El problema para México no ha sido ni ideológico ni nacionalista, sino de resultados pragmáticos en la relación producción-bienestar que había sido el eje rector del funcionamiento del Estado desde la Constitución de 1917. En el ciclo del Tratado 1994-2018, el comercio exterior mexicano se multiplicó por diez y se consolidaron empresas vinculadas a las exportaciones, aunque en tanto modelo de desarrollo no hubo resultados tangibles: la participación de productos mexicanos nacionales en el componente de exportación bajo de 60% en 1993 a 40% en 2020, lo que quiere decir que México no detonó el Tratado para nuevo modelo de desarrollo industrial de agropecuario y derivó en una economía maquiladora. En términos cuantitativos, el crecimiento promedio anual del PIB en ese período del Tratado fue de apenas 2%, en tanto que la economía nacionalista y de Estado logró una tasa de aumento anual de la economía de 6% en el período 1934-1982.
Sin que esté muy clara todavía la existencia de alguna nueva élite progresista en el gobierno mexicano impulsada por la victoria electoral del presidente López Obrador en 2018, el Tratado en su enorme cantidad de espacios de operación ha entrado en conflicto en dos áreas específicas –electricidad y petróleo– por la decisión nacionalista del Gobierno de Morena de iniciar un proceso de reconstrucción de la preponderancia del Estado en esas actividades productivas, aunque sin regresar al dominio absoluto sino tan solo impulsar a las dos empresas públicas especializadas: CFE y Pemex.

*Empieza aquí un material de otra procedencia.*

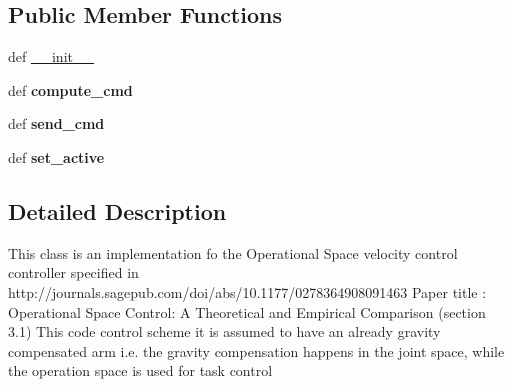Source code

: \subsection*{Public Member Functions}
\begin{DoxyCompactItemize}
\item 
def \hyperlink{classaml__ctrl_1_1controllers_1_1os__controllers_1_1os__torque__controller_1_1_o_s_torque_controller_ac1608a2c52270e0612e0c86bf7d1c205}{\-\_\-\-\_\-init\-\_\-\-\_\-}
\item 
\hypertarget{classaml__ctrl_1_1controllers_1_1os__controllers_1_1os__torque__controller_1_1_o_s_torque_controller_ade8dd018b7bb2e5106b154b36948d8d1}{def {\bfseries compute\-\_\-cmd}}\label{classaml__ctrl_1_1controllers_1_1os__controllers_1_1os__torque__controller_1_1_o_s_torque_controller_ade8dd018b7bb2e5106b154b36948d8d1}

\item 
\hypertarget{classaml__ctrl_1_1controllers_1_1os__controllers_1_1os__torque__controller_1_1_o_s_torque_controller_a31d3e8ae8563a5f31b173d87eafaa996}{def {\bfseries send\-\_\-cmd}}\label{classaml__ctrl_1_1controllers_1_1os__controllers_1_1os__torque__controller_1_1_o_s_torque_controller_a31d3e8ae8563a5f31b173d87eafaa996}

\item 
\hypertarget{classaml__ctrl_1_1controllers_1_1os__controllers_1_1os__torque__controller_1_1_o_s_torque_controller_a73b83e3fd7cfaead53fa8287766f7d61}{def {\bfseries set\-\_\-active}}\label{classaml__ctrl_1_1controllers_1_1os__controllers_1_1os__torque__controller_1_1_o_s_torque_controller_a73b83e3fd7cfaead53fa8287766f7d61}

\end{DoxyCompactItemize}


\subsection{Detailed Description}
\begin{DoxyVerb}This class is an implementation fo the Operational Space velocity control 
controller specified in http://journals.sagepub.com/doi/abs/10.1177/0278364908091463
Paper title : Operational Space Control: A Theoretical and Empirical Comparison (section 3.1)
This code control scheme it is assumed to have an already gravity compensated arm
i.e. the gravity compensation happens in the joint space, while the operation space is used for task control
\end{DoxyVerb}
 

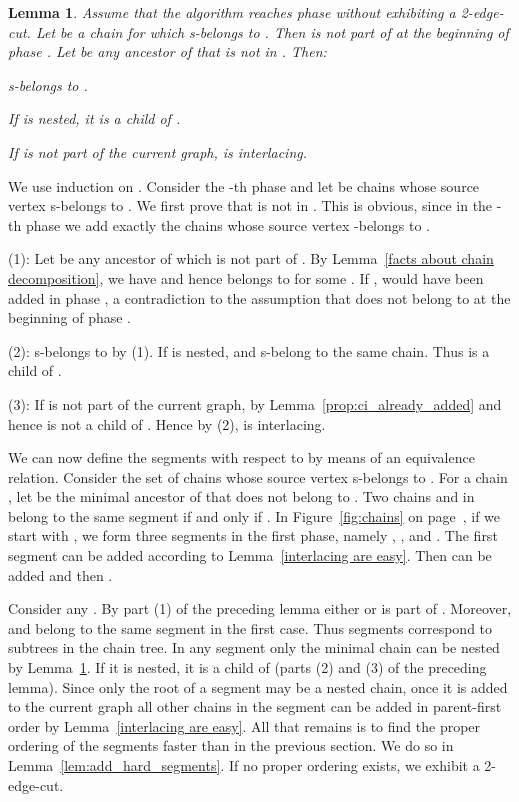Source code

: \documentclass[paper=a4]{scrartcl}
\newtheorem{lemma}{Lemma}
\newcommand{\qed}{}
\newcommand{\mqed}{\hfill}
\newlength{\proofpostskipamount}\newlength{\proofpreskipamount}
\newenvironment{proof}{\par\vspace{\proofpreskipamount}\noindent{\textbf{Proof:}}\hspace{0.5em}}{\nopagebreak \strut\nopagebreak \hspace{\fill}\mqed\par\vspace{\proofpostskipamount}\noindent}
\begin{document}
\begin{lemma}\label{lem:no_type_one} Assume that the algorithm reaches phase  without exhibiting a 2-edge-cut. Let  be a chain for which  s-belongs to . Then  is not part of  at the beginning of phase . Let  be any ancestor of  that is not in . Then:
\begin{compactenum}[(1)]
\item  s-belongs to .
\item If  is nested, it is a child of .
\item If  is not part of the current graph,  is interlacing.
\end{compactenum}
\end{lemma}
\begin{proof}
We use induction on . Consider the -th phase and let  be chains whose source vertex  s-belongs to . We first prove that  is not in . This is obvious, since in the -th phase we add exactly the chains whose source vertex -belongs to .

(1): Let  be any ancestor of  which is not part of . By Lemma~\ref{facts about chain decomposition}, we have  and hence  belongs to  for some . If ,  would have been added in phase , a contradiction to the assumption that  does not belong to  at the beginning of phase .

(2):  s-belongs to  by (1). If  is nested,  and  s-belong to the same chain. Thus  is a child of .

(3): If  is not part of the current graph,  by Lemma~\ref{prop:ci_already_added} and hence  is not a child of . Hence by (2),  is interlacing.\qed
\end{proof}

We can now define the segments with respect to  by means of an equivalence relation. Consider the set  of chains whose source vertex s-belongs to . For a chain , let  be the minimal ancestor of  that does not belong to . Two chains  and  in  belong to the same segment if and only if . In Figure~\ref{fig:chains} on page~\pageref{fig:chains}, if we start with , we form three segments in the first phase, namely , , and . The first segment can be added according to Lemma~\ref{interlacing are easy}. Then  can be added and then .

Consider any . By part (1) of the preceding lemma either  or  is part of . Moreover,  and  belong to the same segment in the first case. Thus segments correspond to subtrees in the chain tree. In any segment only the minimal chain can be nested by Lemma~\ref{lem:no_type_one}. If it is nested, it is a child of  (parts (2) and (3) of the preceding lemma). Since only the root of a segment may be a nested chain, once it is added to the current graph all other chains in the segment can be added in parent-first order by Lemma~\ref{interlacing are easy}. All that remains is to find the proper ordering of the segments faster than in the previous section. We do so in Lemma~\ref{lem:add_hard_segments}. If no proper ordering exists, we exhibit a 2-edge-cut.
\end{document}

Quede como punto sensible el hecho de que las administraciones de López Obrador y Biden terminan a finales de 2024, pero los dos tendrán que lidiar en los próximos meses con litigios de fondo que afectarán acuerdos de comercio, Y en 2024, los dos terminarán sus gestiones, sin que se tenga claro hoy en día si sus sucesores –el propio Biden si logra reelegirse o un republicano y el sucesor de López Obrador– van a mantener confrontaciones que han respondido a caracteres personales y no tanto a proyectos de desarrollo.